== PROBLEM TO WORK ON ==
I would like each line of the data that holds the word "chocolatey" copied out.

[[ DATASET, beginning ]]

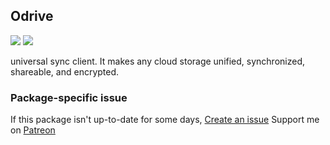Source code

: ## Odrive
[![](https://img.shields.io/chocolatey/v/odrive?color=green&label=odrive)](https://chocolatey.org/packages/odrive) [![](https://img.shields.io/chocolatey/dt/odrive)](https://chocolatey.org/packages/odrive)

universal sync client. It makes any cloud storage unified, synchronized, shareable, and encrypted.

### Package-specific issue
If this package isn't up-to-date for some days, [Create an issue](https://github.com/tunisiano187/chocolatey-packages/issues/new)
Support me on [Patreon](https://www.patreon.com/bePatron?u=39585820)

[[ DATASET, end ]]

== ANSWER SECTION ==
[![](https://img.shields.io/chocolatey/v/odrive?color=green&label=odrive)](https://chocolatey.org/packages/odrive) [![](https://img.shields.io/chocolatey/dt/odrive)](https://chocolatey.org/packages/odrive)
If this package isn't up-to-date for some days, [Create an issue](https://github.com/tunisiano187/chocolatey-packages/issues/new)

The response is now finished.